The last issue, Flash teased that he gave Peter something to help him combat the Red Goblin, which I would think were his Anti-Venom powers, thus making Peter Anti-Venom, temporarily. Turns out all Flash did was to heal his injured leg and that’s it. At the very least Flash should’ve allowed his Anti-Venom to be mixed with Peter’s web fluid. But no, Peter HAD to do that by getting the actual serum from Alchemax.
And speaking of Flash, yes he dies in this issue, which feels like a cop-out because he had just become Anti-Venom a few months ago back in the Venom Inc. arc. So it seems like a waste of character for Flash Thompson. I get that the idea is to keep him out since he is the only one who could actually hurt the Red Goblin. Slott could’ve simply written down that Flash is so hurt and nearly depleted of Anti-Venom that he is totally benched without having him killed. Instead, Flash’s death is used to re-iterate Uncle Ben’s “With Great Power Comes Great Responsibility” quote. I hate to compare it to Maximum Carnage, but in that book, that quote still manages to come across even without having anyone in Peter’s circle killed in the process. Those are my only major complaints of this issue (aside from the revelation that Emma is Emily Osborn being a mere footnote throughout the arc’s narrative), as the rest has been all action with a few interruptions, as well as some nostalgia with the brief return of Peter’s black suit, thanks to the Venom symbiote.

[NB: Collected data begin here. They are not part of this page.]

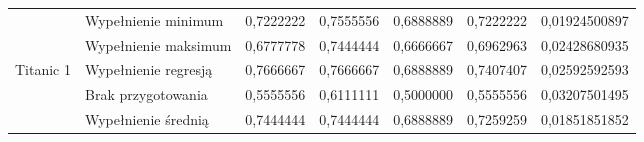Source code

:\documentclass{book}
\begin{document}
\begin{table}[H]
\begin{tabular}{|l|l|r|r|r|r|r|}
                                & Wypełnienie minimum  & 0,7222222                                                                        & 0,7555556                                                                                & \cellcolor[HTML]{67FD9A}0,6888889                                                                  & 0,7222222                                                                       & 0,01924500897                                                                    \\ \cline{2-7} 
                                & Wypełnienie maksimum & 0,6777778                                                                        & 0,7444444                                                                                & 0,6666667                                                                                          & 0,6962963                                                                       & 0,02428680935                                                                    \\ \cline{2-7} 
    \multirow{-5}{*}{Titanic 1} & Wypełnienie regresją & 0,7666667                                                                        & \cellcolor[HTML]{67FD9A}0,7666667                                                        & \cellcolor[HTML]{67FD9A}0,6888889                                                                  & \cellcolor[HTML]{FFCC67}0,7407407                                               & \cellcolor[HTML]{FFCC67}0,02592592593                                            \\ \hline
                                & Brak przygotowania   & 0,5555556                                                                        & 0,6111111                                                                                & 0,5000000                                                                                          & 0,5555556                                                                       & 0,03207501495                                                                    \\ \cline{2-7} 
                                & Wypełnienie średnią  & 0,7444444                                                                        & \cellcolor[HTML]{67FD9A}0,7444444                                                        & \cellcolor[HTML]{67FD9A}0,6888889                                                                  & 0,7259259                                                                       & 0,01851851852                                                                    \\ \cline{2-7} 

\end{tabular}
\end{table}
\end{document}

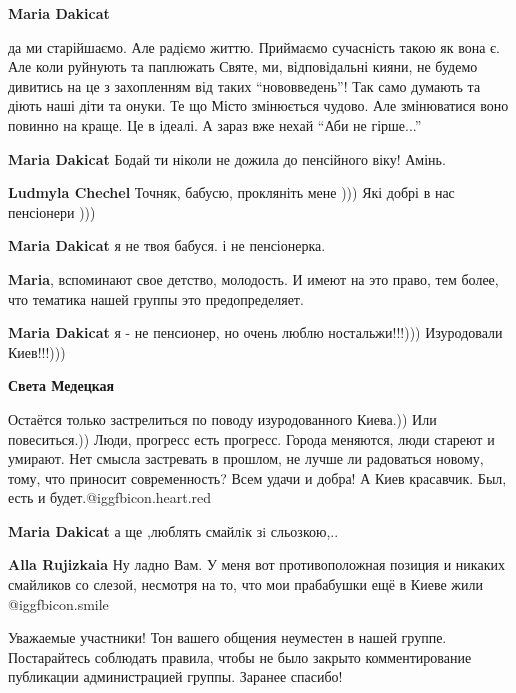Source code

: \begin{itemize}
\begin{itemize}
\begin{itemize}
\textbf{Maria Dakicat} 

да ми старійшаємо. Але радіємо життю. Приймаємо сучасність такою як вона є. Але
коли руйнують та паплюжать Святе, ми, відповідальні кияни, не будемо дивитись
на це з захопленням від таких \enquote{нововведень}! Так само думають та діють наші
діти та онуки. Те що Місто змінюється чудово. Але змінюватися воно повинно на
краще. Це в ідеалі. А зараз вже нехай \enquote{Аби не гірше...}


\textbf{Maria Dakicat} Бодай ти ніколи не дожила до пенсійного віку! Амінь.

\textbf{Ludmyla Chechel} Точняк, бабусю, прокляніть мене ))) Які добрі в нас пенсіонери )))

\textbf{Maria Dakicat} я не твоя бабуся. і не пенсіонерка.

\end{itemize} %

\textbf{Maria}, вспоминают свое детство, молодость. И имеют на это право, тем более, что тематика нашей группы это предопределяет.

\textbf{Maria Dakicat} я - не пенсионер, но очень люблю ностальжи!!!))) Изуродовали Киев!!!)))

\begin{itemize} %
\textbf{Света Медецкая} 

Остаётся только застрелиться по поводу изуродованного Киева.)) Или
повеситься.)) Люди, прогресс есть прогресс. Города меняются, люди стареют и
умирают. Нет смысла застревать в прошлом, не лучше ли радоваться новому,
тому, что приносит современность? Всем удачи и добра! А Киев красавчик. Был,
есть и будет.@igg{fbicon.heart.red}

\end{itemize} %

\textbf{Maria Dakicat} а ще ,люблять смайлiк зi сльозкою,..

\textbf{Alla Rujizkaia} Ну ладно Вам. У меня вот противоположная позиция и никаких смайликов со слезой, несмотря на то, что мои прабабушки ещё в Киеве жили  @igg{fbicon.smile} 


Уважаемые участники! Тон вашего общения неуместен в нашей группе. Постарайтесь
соблюдать правила, чтобы не было закрыто комментирование публикации
администрацией группы. Заранее спасибо!


\end{itemize}
\end{itemize}
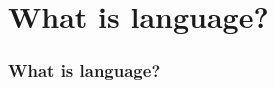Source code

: \documentclass{beamer}
\begin{document}
\section{What is language?}

\begin{frame}
\frametitle{What is language?}
\end{frame}
\end{document}
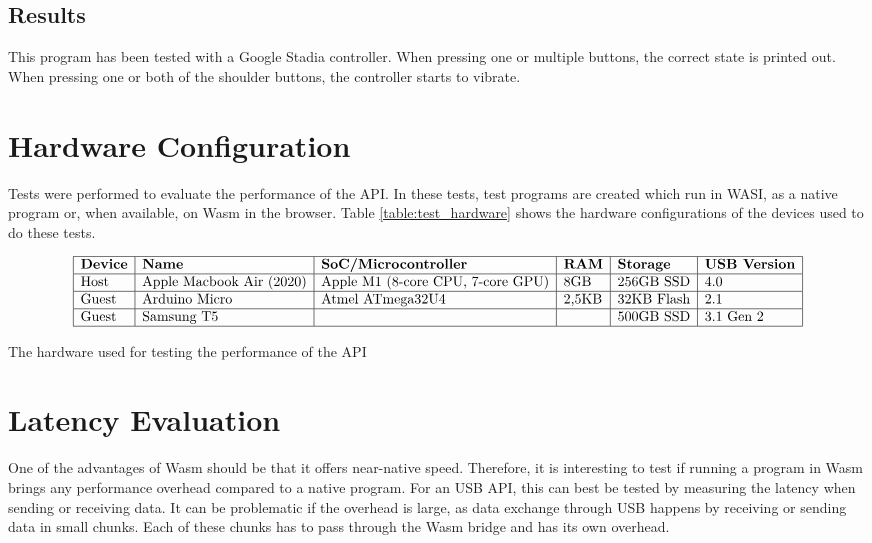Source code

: \subsection{Results}
This program has been tested with a Google Stadia controller. When pressing one or multiple buttons, the correct state is printed out. When pressing one or both of the shoulder buttons, the controller starts to vibrate.



\section{Hardware Configuration}

Tests were performed to evaluate the performance of the API. In these tests, test programs are created which run in WASI, as a native program or, when available, on Wasm in the browser. Table \ref{table:test_hardware} shows the hardware configurations of the devices used to do these tests.

\begin{table}[H]
\[
\begin{array}{|l|l|l|l|l|l|}
\hline
\textbf{Device} & \textbf{Name} & \textbf{SoC/Microcontroller} & \textbf{RAM} & \textbf{Storage} & \textbf{USB Version} \\
\hline
\text{Host} & \text{Apple Macbook Air (2020)} & \text{Apple M1 (8-core CPU, 7-core GPU)} & \text{8GB} & \text{256GB SSD} & \text{4.0} \\

\hline
\text{Guest} & \text{Arduino Micro} & \text{Atmel ATmega32U4} & \text{2,5KB} & \text{32KB Flash} & \text{2.1} \\

\hline
\text{Guest} & \text{Samsung T5} & \text{} & \text{} & \text{500GB SSD} & \text{3.1 Gen 2} \\
\hline
\end{array}
\]
\caption{The hardware used for testing the performance of the API}
\label{table:test_hardware}
\end{table}


\section{Latency Evaluation}

One of the advantages of \acrshort{Wasm} should be that it offers near-native speed. Therefore, it is interesting to test if running a program in Wasm brings any performance overhead compared to a native program. For an USB API, this can best be tested by measuring the latency when sending or receiving data. It can be problematic if the overhead is large, as data exchange through USB happens by receiving or sending data in small chunks. Each of these chunks has to pass through the Wasm bridge and has its own overhead.

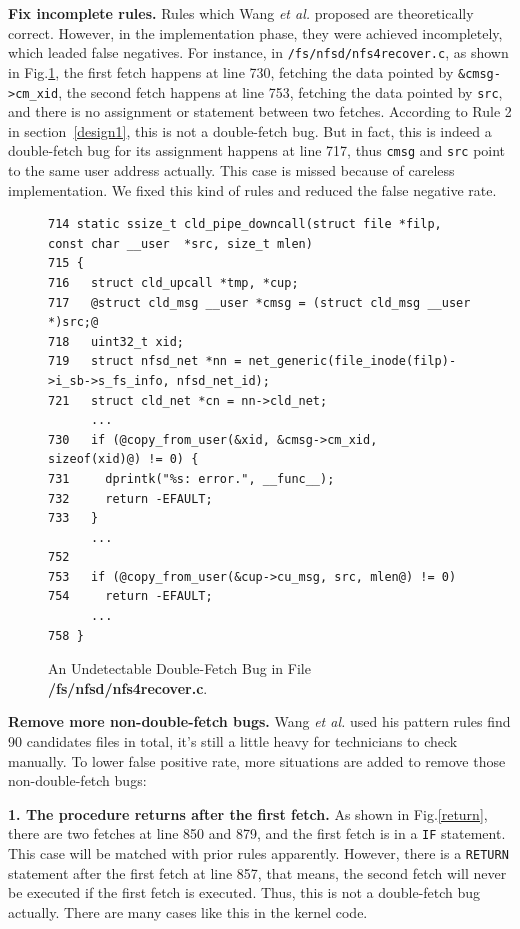\documentclass[10pt]{llncs}
\begin{document}
\textbf{Fix incomplete rules.}
Rules which Wang \textit{et al.} proposed are theoretically correct. However, in the implementation phase, they were achieved incompletely, which leaded false negatives. For instance, in \verb:/fs/nfsd/nfs4recover.c:, as shown in Fig.\ref{fix}, the first fetch happens at line 730, fetching the data pointed by \verb:&cmsg->cm_xid:, the second fetch happens at line 753, fetching the data pointed by \verb:src:, and there is no assignment or statement between two fetches. According to Rule 2 in section~\ref{design1}, this is not a double-fetch bug. But in fact, this is indeed a double-fetch bug for its assignment happens at line 717, thus \verb:cmsg: and \verb:src: point to the same user address actually. This case is missed because of careless implementation. We fixed this kind of rules and reduced the false negative rate.

\begin{figure}[t]
  \centering
\begin{lstlisting}[style=code]
714 static ssize_t cld_pipe_downcall(struct file *filp, const char __user  *src, size_t mlen)
715 {
716   struct cld_upcall *tmp, *cup;
717   @struct cld_msg __user *cmsg = (struct cld_msg __user *)src;@
718   uint32_t xid;
719   struct nfsd_net *nn = net_generic(file_inode(filp)->i_sb->s_fs_info, nfsd_net_id);
721   struct cld_net *cn = nn->cld_net;
	  ...
730   if (@copy_from_user(&xid, &cmsg->cm_xid, sizeof(xid)@) != 0) {
731     dprintk("%s: error.", __func__);
732     return -EFAULT;
733   }
	  ...
752 
753   if (@copy_from_user(&cup->cu_msg, src, mlen@) != 0)
754     return -EFAULT;
	  ...
758 }
\end{lstlisting}
  \caption{An Undetectable Double-Fetch Bug in File \textbf{/fs/nfsd/nfs4recover.c}.}
  \label{fix}
\end{figure}


\textbf{Remove more non-double-fetch bugs.}
Wang \textit{et al.} used his pattern rules find 90 candidates files in total, it's still a little heavy for technicians to check manually. To lower false positive rate, more situations are added to remove those non-double-fetch bugs:

\textbf{1. The procedure returns after the first fetch.}
As shown in Fig.\ref{return}, there are two fetches at line 850 and 879, and the first fetch is in a \verb:IF: statement. This case will be matched with prior rules apparently. However, there is a \verb:RETURN: statement after the first fetch at line 857, that means, the second fetch will never be executed if the first fetch is executed. Thus, this is not a double-fetch bug actually. There are many cases like this in the kernel code.
\end{document}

As I was reading this issue, my older brother was watching an action film starring Idris Elba. Not sure what that film was, but in any case, somehow the cinematic score synched with each panel of the comic. The result is I get the ambiance of reading this issue as though it was an action film, and it heightened my experience, thus enjoying the action sequences much more. Stuart Immonen put his work into high gear in making the action sequences the best he can ever give. And rightfully so, as this is his final work for Marvel, according to inker Wade von Grawbadger, though he said in an interview with Newsarama that he is open for future projects somewhere down the road.

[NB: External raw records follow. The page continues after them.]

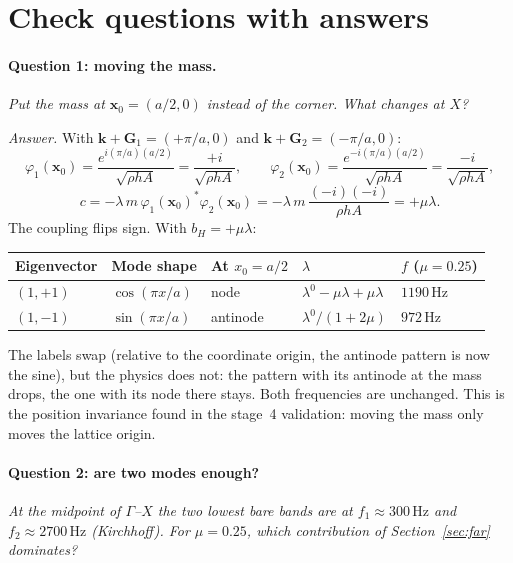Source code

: \section{Check questions with answers}

\paragraph{Question 1: moving the mass.} \emph{Put the mass at
$\mathbf{x}_0 = (a/2, 0)$ instead of the corner. What changes at $X$?}

\emph{Answer.} With $\mathbf{k} + \mathbf{G}_1 = (+\pi/a, 0)$ and
$\mathbf{k} + \mathbf{G}_2 = (-\pi/a, 0)$:
\begin{equation}
  \varphi_1(\mathbf{x}_0) = \frac{e^{i(\pi/a)(a/2)}}{\sqrt{\rho h A}} = \frac{+i}{\sqrt{\rho h A}}, \qquad
  \varphi_2(\mathbf{x}_0) = \frac{e^{-i(\pi/a)(a/2)}}{\sqrt{\rho h A}} = \frac{-i}{\sqrt{\rho h A}},
\end{equation}
\begin{equation}
  c = -\lambda\, m\, \varphi_1(\mathbf{x}_0)^* \varphi_2(\mathbf{x}_0)
    = -\lambda\, m\, \frac{(-i)(-i)}{\rho h A} = +\mu\lambda .
\end{equation}
The coupling flips sign. With $b_H = +\mu\lambda$:
\begin{center}
\begin{tabular}{|l|l|l|l|l|}
\hline
Eigenvector & Mode shape & At $x_0 = a/2$ & $\lambda$ & $f$ ($\mu = 0.25$) \\
\hline
$(1,+1)$ & $\cos(\pi x/a)$ & node & $\lambda^0 - \mu\lambda + \mu\lambda$ & $1190\,\mathrm{Hz}$ \\
$(1,-1)$ & $\sin(\pi x/a)$ & antinode & $\lambda^0/(1+2\mu)$ & $972\,\mathrm{Hz}$ \\
\hline
\end{tabular}
\end{center}
The labels swap (relative to the coordinate origin, the antinode pattern is
now the sine), but the physics does not: the pattern with its antinode at the
mass drops, the one with its node there stays. Both frequencies are
unchanged. This is the position invariance found in the stage~4 validation:
moving the mass only moves the lattice origin.

\paragraph{Question 2: are two modes enough?} \emph{At the midpoint of
$\Gamma$--$X$ the two lowest bare bands are at $f_1 \approx 300\,\mathrm{Hz}$
and $f_2 \approx 2700\,\mathrm{Hz}$ (Kirchhoff). For $\mu = 0.25$, which
contribution of Section~\ref{sec:far} dominates?}

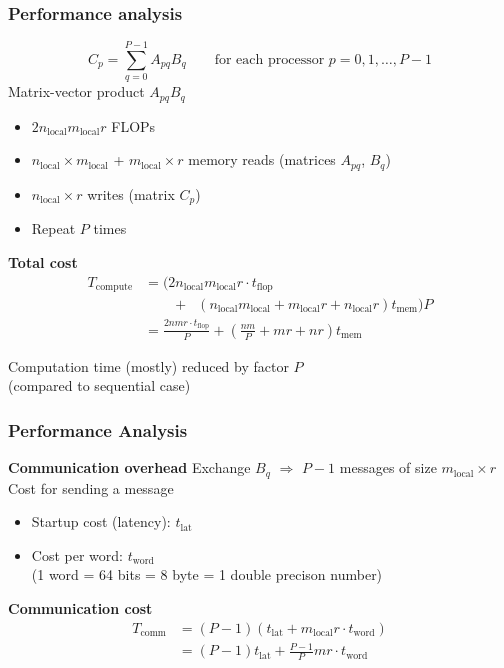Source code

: \documentclass{beamer}
\begin{document}
\begin{frame}
  \frametitle{Performance analysis}
  $$
C_p = \sum_{q=0}^{P-1} A_{pq} B_q \qquad\text{for each processor $p=0,1,\dots,P-1$}
$$
  Matrix-vector product $A_{pq}B_q$ 
  \begin{itemize}
\item $2n_{\text{local}}m_{\text{local}}r$ FLOPs
\item $n_{\text{local}} \times m_{\text{local}}$ + $m_{\text{local}}\times r$ memory reads (matrices $A_{pq}$, $B_q$)
\item $n_{\text{local}}\times r$ writes (matrix $C_p$)
\item Repeat $P$ times
  \end{itemize}
\textbf{Total cost}
$$
\begin{aligned}
T_{\text{compute}} &= \Big(2n_{\text{local}}m_{\text{local}}r\cdot t_{\text{flop}}\\
&\qquad+\;\; \left(n_{\text{local}}m_{\text{local}}+m_{\text{local}}r+n_{\text{local}}r\right)t_{\text{mem}}\Big)P\\
&=\frac{2nmr\cdot t_{\text{flop}}}{P}+\left(\frac{nm}{P}+mr+nr\right)t_{\text{mem}}
\end{aligned}
$$
\begin{center}
Computation time (mostly) reduced by factor $P$\\{\footnotesize(compared to sequential case)}
\end{center}
\end{frame}


\begin{frame}
  \frametitle{Performance Analysis}
  \textbf{Communication overhead}
  Exchange $B_q$ $\Rightarrow$ $P-1$ messages of size $m_{\text{local}}\times r$\\[1ex]
  Cost for sending a message
  \begin{itemize}
  \item Startup cost (latency): $t_{\text{lat}}$
  \item Cost per word: $t_{\text{word}}$\\
  {\footnotesize(1 word = 64 bits = 8 byte = 1 double precison number)}
  \end{itemize}
  \textbf{Communication cost}
$$
\begin{aligned}
T_{\text{comm}} &= (P-1)\left(t_{\text{lat}} + m_{\text{local}}r\cdot t_{\text{word}}\right)\\
&= (P-1)t_{\text{lat}} + \frac{P-1}{P} mr\cdot t_{\text{word}}
\end{aligned}
$$
\end{frame}
\end{document}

I actually thought Otto’s reason for protecting Aunt May is in part he may be infatuated with her. Given Humberto Ramos’s art style, it’s not that far-fetched to see why. His version of May Parker makes her look so much younger she is potential ‘waifu’ (attractive female) material. Granted, this shouldn’t come as a surprise. Disney’s Ultimate Spider-Man animated series did portray a much younger Aunt May, as is in the Spider-Man: Homecoming film with the character catching the attention of Tony Stark. Marcos Martin’s emulation of Steve Ditko’s art style to end the arc is both a nice callback to Ditko and a fine ending to the arc.
Final Thoughts: The title of Go Down Swinging makes it clear that the arc ends with the passing of a Spider-Man character. It’s just that the said character goes down too soon. Dan Slott and his staff at least made it up for it by keeping the final issue as action-intense as possible and did it well. It’s doubtful Go Down Swinging will no pun intended, ‘go down’ as one of the classic Spider-Man stories, let alone be seen in the same high regard as Maximum Carnage. For Dan Slott’s final Spider-Man story, if you’re willing to set aside its flaws, then this will be quite a fine ride to get in.